The 7100 has a glossy black exterior that should look right at home in even the fanciest cars, and the 4.3-inch 16:9 widescreen was always bright and clear in our testing. At $649, this unit is more expensive than today's $300-to-$500 sweet spot, but its innovative features pay for themselves. For starters, traffic data is free--a rarity among GPS devices. We also like the Reality View, which offers a photorealistic view of tricky jughandles and turns, and Lane Assistant, which recommends the best lane for your route. Last but not least is integration with Zagat Survey ratings for nearly 70 cities--not so new for in-car navigation systems but a first for a standalone unit.

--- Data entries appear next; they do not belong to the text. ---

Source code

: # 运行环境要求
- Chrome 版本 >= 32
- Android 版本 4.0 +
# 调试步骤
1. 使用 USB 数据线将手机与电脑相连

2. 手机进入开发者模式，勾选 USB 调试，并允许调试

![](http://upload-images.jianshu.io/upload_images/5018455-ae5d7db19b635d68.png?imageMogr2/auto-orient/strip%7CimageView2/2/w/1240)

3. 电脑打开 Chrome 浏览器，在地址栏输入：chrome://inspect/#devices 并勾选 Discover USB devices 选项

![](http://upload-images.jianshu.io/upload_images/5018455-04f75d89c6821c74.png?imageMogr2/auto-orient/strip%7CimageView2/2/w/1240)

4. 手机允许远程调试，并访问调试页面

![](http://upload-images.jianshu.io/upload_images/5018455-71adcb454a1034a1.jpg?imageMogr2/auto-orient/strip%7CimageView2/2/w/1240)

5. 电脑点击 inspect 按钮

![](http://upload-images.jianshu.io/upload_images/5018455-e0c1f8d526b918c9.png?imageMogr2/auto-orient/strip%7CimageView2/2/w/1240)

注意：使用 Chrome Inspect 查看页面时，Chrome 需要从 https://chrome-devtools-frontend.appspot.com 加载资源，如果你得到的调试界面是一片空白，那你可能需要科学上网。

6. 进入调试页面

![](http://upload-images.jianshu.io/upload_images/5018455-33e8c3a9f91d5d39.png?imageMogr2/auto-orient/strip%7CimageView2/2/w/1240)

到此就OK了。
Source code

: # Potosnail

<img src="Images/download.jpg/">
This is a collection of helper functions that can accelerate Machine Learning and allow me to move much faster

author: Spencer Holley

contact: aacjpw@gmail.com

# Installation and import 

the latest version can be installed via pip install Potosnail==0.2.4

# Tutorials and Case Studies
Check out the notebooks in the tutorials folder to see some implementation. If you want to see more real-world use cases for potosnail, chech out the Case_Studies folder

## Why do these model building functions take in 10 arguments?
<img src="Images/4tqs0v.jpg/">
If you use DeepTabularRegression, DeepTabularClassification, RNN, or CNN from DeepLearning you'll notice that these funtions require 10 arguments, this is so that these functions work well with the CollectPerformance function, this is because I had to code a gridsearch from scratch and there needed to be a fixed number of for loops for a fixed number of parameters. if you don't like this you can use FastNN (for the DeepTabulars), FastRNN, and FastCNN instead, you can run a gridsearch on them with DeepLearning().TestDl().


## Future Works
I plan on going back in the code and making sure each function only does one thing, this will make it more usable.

While the interface is efficient, it's too impersonal. The 7100 offers no voice options (just one female voice). We prefer the friendlier experience provided by Garmin, Mio, and TomTom devices. Selecting a destination and even adding interim destinations is simple, but we wish some of the onscreen buttons were bigger. Overall, the 7100's controls were easy to use, and the navigator performed fine for basic turn-by-turn navigation and even pronounced street names-a big plus.

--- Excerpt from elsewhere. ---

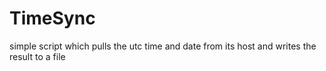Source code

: # TimeSync
simple script which pulls the utc time and date from its host and writes the result to a file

The subscription-free real-time traffic was surprisingly good. The 7100 has an optional plug-in antenna that suction-cups to your windshield to enhance the signal for receiving traffic info, but you shouldn't need it in a major city. We tested with the antenna on the windshield and were surprised to see how fast it received data. As soon as we programmed in a route, several traffic and construction alerts were visible.

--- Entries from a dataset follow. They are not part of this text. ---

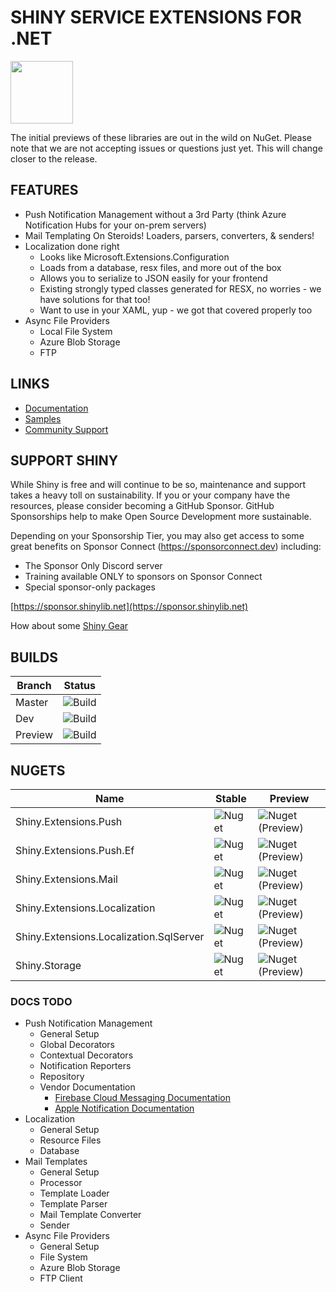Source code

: ﻿# SHINY SERVICE EXTENSIONS FOR .NET
<img src="https://github.com/shinyorg/shiny/raw/master/art/logo.png" width="100" /> 

The initial previews of these libraries are out in the wild on NuGet.  Please note that we are not accepting issues or questions just yet.  This will change closer to the release.


## FEATURES
* Push Notification Management without a 3rd Party (think Azure Notification Hubs for your on-prem servers)
* Mail Templating On Steroids!  Loaders, parsers, converters, & senders!
* Localization done right
	* Looks like Microsoft.Extensions.Configuration
	* Loads from a database, resx files, and more out of the box
	* Allows you to serialize to JSON easily for your frontend
	* Existing strongly typed classes generated for RESX, no worries - we have solutions for that too!
	* Want to use in your XAML, yup - we got that covered properly too
* Async File Providers
	* Local File System
	* Azure Blob Storage
	* FTP

## LINKS
* [Documentation](https://shinylib.net/apiservices)
* [Samples](https://github.com/shinyorg/apiservices/tree/master/samples)
* [Community Support](https://github.com/shinyorg/shiny/discussions)

## SUPPORT SHINY

While Shiny is free and will continue to be so, maintenance and support takes a heavy toll on sustainability. If you or your company have the resources, please consider becoming a GitHub Sponsor. GitHub Sponsorships help to make Open Source Development more sustainable.

Depending on your Sponsorship Tier, you may also get access to some great benefits on Sponsor Connect (https://sponsorconnect.dev) including:
- The Sponsor Only Discord server
- Training available ONLY to sponsors on Sponsor Connect
- Special sponsor-only packages

[https://sponsor.shinylib.net](https://sponsor.shinylib.net)

How about some [Shiny Gear](https://www.redbubble.com/shop/ap/45038461)

## BUILDS

Branch|Status
------|------
Master|![Build](https://img.shields.io/github/workflow/status/shinyorg/shiny/Build/master?style=for-the-badge)|
Dev|![Build](https://img.shields.io/github/workflow/status/shinyorg/shiny/Build/dev?style=for-the-badge)|
Preview|![Build](https://img.shields.io/github/workflow/status/shinyorg/shiny/Build/preview?style=for-the-badge)|

## NUGETS

Name|Stable|Preview
----|------|-------
Shiny.Extensions.Push|![Nuget](https://img.shields.io/nuget/v/shiny.extensions.push?style=for-the-badge)|![Nuget (Preview)](https://img.shields.io/nuget/vpre/shiny.extensions.push?style=for-the-badge)
Shiny.Extensions.Push.Ef|![Nuget](https://img.shields.io/nuget/v/shiny.extensions.push.ef?style=for-the-badge)|![Nuget (Preview)](https://img.shields.io/nuget/vpre/shiny.extensions.push.ef?style=for-the-badge)
Shiny.Extensions.Mail|![Nuget](https://img.shields.io/nuget/v/shiny.extensions.mail?style=for-the-badge)|![Nuget (Preview)](https://img.shields.io/nuget/vpre/shiny.extensions.mail?style=for-the-badge)
Shiny.Extensions.Localization|![Nuget](https://img.shields.io/nuget/v/shiny.extensions.localization?style=for-the-badge)|![Nuget (Preview)](https://img.shields.io/nuget/vpre/shiny.extensions.localization?style=for-the-badge)
Shiny.Extensions.Localization.SqlServer|![Nuget](https://img.shields.io/nuget/v/shiny.extensions.localization.sqlserver?style=for-the-badge)|![Nuget (Preview)](https://img.shields.io/nuget/vpre/shiny.extensions.localization.sqlserver?style=for-the-badge)
Shiny.Storage|![Nuget](https://img.shields.io/nuget/v/shiny.storage?style=for-the-badge)|![Nuget (Preview)](https://img.shields.io/nuget/vpre/shiny.storage?style=for-the-badge)

### DOCS TODO
* Push Notification Management
	* General Setup
	* Global Decorators
	* Contextual Decorators
	* Notification Reporters
	* Repository
	* Vendor Documentation
		* [Firebase Cloud Messaging Documentation](https://firebase.google.com/docs/reference/fcm/rest/v1/projects.messages)
		* [Apple Notification Documentation](https://developer.apple.com/documentation/usernotifications/setting_up_a_remote_notification_server/generating_a_remote_notification)
* Localization
	* General Setup
	* Resource Files
	* Database
* Mail Templates
	* General Setup
	* Processor
	* Template Loader
	* Template Parser
	* Mail Template Converter
	* Sender
* Async File Providers
	* General Setup
	* File System
	* Azure Blob Storage
	* FTP Client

While real-time traffic is cool, the Reality View is priceless. New Jersey, for example, is full of complicated exits and turnoffs that can be confusing for even the most experienced drivers, but the 7100 handled them beautifully. We took to the Turnpike with the 7100 and then exited to Route 46. When we got to our exit, it replaced the map view with a photorealistic 3D image of the signs we were seeing and showed us how the road split. The Lane Assistant (a yellow arrow) then told us to keep to the right. Having our map taken away was a little jarring at first, but we quickly grew to appreciate the feature.
Zagat ratings programmed into the 7100's POI database let you read actual Zagat reviews for nearly 70 cities before you pick a destination. You can view Zagat reviews of restaurants, hotels, golf courses, attractions, and nightlife. We like that the POI interface offers quick-access buttons for gas, parking, and food, and that searching through the Zagat listings is easy and fun. The 7100 offers a total of five million POIs, not including the 25,000 Zagat entries .
You can also set the Navigon to warn you when you're speeding. The device offers Bluetooth for wireless phone calls (pairing with a phone is easy, but it doesn't accept your phone's contact list) and can place a call directly from a POI listing. You can find a restaurant in the Zagat listings and tap the Phone button to call them.
The Navigon 7100 could use a friendlier interface, and it doesn't offer bells and whistles like music playback, but the 7100's Reality View, Lane Assistant, and Zagat's listings make it stand out of from a very crowded pack. If you have less money to spend and don't need Bluetooth, pick up the Navigon 5100, which features a 3.5-inch display and costs $499.